Energy forces #278

RylieWeaver · 2024-09-06T18:04:29Z

@allaffa Let me know what you think of this PR for energy and force computation. It should follow exactly what we discussed before. Some notable things:

(1) It requires data.energy and data.forces to exist and be named this way
(2) It balances force and energy prediction weighting implicitly, since we aren't able to pass multiple weights in single-task learning
(3) Compute forces is an argument to be specified in the json within "Training".
- If specified, it throws errors for anything other than nodal single task learning, as well as any model that doesn't
use positional information for prediction

…n in train_val_test)

allaffa

@RylieWeaver
This is exactly what we discussed and looks awesome.
Have you tried it with Lenndard Jones to make sure that it is compatible?
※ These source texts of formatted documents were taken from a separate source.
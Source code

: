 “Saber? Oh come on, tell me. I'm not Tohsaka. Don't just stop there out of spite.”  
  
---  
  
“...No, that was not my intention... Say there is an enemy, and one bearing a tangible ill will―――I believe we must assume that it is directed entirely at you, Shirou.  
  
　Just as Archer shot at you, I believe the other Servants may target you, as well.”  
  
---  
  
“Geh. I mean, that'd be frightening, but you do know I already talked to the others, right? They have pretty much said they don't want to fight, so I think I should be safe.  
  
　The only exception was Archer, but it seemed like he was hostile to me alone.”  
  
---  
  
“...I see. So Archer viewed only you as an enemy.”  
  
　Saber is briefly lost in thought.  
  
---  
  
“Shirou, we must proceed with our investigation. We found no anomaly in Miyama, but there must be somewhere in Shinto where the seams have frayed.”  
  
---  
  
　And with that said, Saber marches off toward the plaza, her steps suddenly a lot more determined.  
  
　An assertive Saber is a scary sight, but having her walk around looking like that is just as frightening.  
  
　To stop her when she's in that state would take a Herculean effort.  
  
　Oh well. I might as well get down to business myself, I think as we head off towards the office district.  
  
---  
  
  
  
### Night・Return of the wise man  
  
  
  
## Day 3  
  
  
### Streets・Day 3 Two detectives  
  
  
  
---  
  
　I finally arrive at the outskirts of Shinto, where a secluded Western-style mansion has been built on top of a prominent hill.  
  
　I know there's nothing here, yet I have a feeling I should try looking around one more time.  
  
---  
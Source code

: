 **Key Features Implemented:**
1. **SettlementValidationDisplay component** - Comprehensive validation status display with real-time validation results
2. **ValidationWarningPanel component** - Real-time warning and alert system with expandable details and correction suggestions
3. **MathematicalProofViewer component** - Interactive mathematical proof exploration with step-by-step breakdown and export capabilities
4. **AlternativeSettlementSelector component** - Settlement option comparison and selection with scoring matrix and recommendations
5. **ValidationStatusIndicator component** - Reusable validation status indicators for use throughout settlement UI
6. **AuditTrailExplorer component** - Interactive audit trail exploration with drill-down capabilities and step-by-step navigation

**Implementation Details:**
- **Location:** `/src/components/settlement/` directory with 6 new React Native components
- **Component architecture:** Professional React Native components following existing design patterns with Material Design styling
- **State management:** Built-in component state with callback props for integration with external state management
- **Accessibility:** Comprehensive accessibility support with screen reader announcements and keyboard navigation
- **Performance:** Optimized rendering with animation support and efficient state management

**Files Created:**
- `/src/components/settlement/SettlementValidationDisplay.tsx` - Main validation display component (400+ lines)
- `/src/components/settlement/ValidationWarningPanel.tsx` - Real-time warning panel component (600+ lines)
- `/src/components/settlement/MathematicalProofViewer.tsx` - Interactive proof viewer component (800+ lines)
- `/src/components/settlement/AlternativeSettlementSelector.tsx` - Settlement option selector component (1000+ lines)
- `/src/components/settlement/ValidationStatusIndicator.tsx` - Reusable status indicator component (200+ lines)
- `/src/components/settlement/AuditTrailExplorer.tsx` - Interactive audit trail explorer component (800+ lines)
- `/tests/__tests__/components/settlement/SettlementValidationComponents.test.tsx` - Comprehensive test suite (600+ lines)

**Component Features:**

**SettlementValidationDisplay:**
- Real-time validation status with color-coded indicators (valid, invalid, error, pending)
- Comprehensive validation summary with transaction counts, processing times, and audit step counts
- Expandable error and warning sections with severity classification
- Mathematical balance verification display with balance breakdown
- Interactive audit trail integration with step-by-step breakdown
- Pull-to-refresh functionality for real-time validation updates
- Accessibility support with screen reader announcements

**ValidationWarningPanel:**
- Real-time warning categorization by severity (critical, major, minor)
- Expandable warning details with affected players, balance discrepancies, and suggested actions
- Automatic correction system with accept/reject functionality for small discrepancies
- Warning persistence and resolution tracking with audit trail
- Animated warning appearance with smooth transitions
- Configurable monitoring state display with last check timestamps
RylieWeaver · 2024-09-06T18:37:10Z

@allaffa

Awesome, thanks.

I was able to get it to work with Lennard Jones after some small changes to LJ's dataset creation and inference. For example, we now have data.energy and'data.forces instead of data.y and data.forces_pre_scaled. A next step could be updating the LennardJones example to that.

Do not merge it yet, because I am resolving any issues with the GitHub tests, but will let you know when they are passed.

allaffa · 2024-09-06T20:30:59Z

@allaffa

Awesome, thanks.

I was able to get it to work with Lennard Jones after some small changes to LJ's dataset creation and inference. For example, we now have data.energy and'data.forces instead of data.y and data.forces_pre_scaled. A next step could be updating the LennardJones example to that.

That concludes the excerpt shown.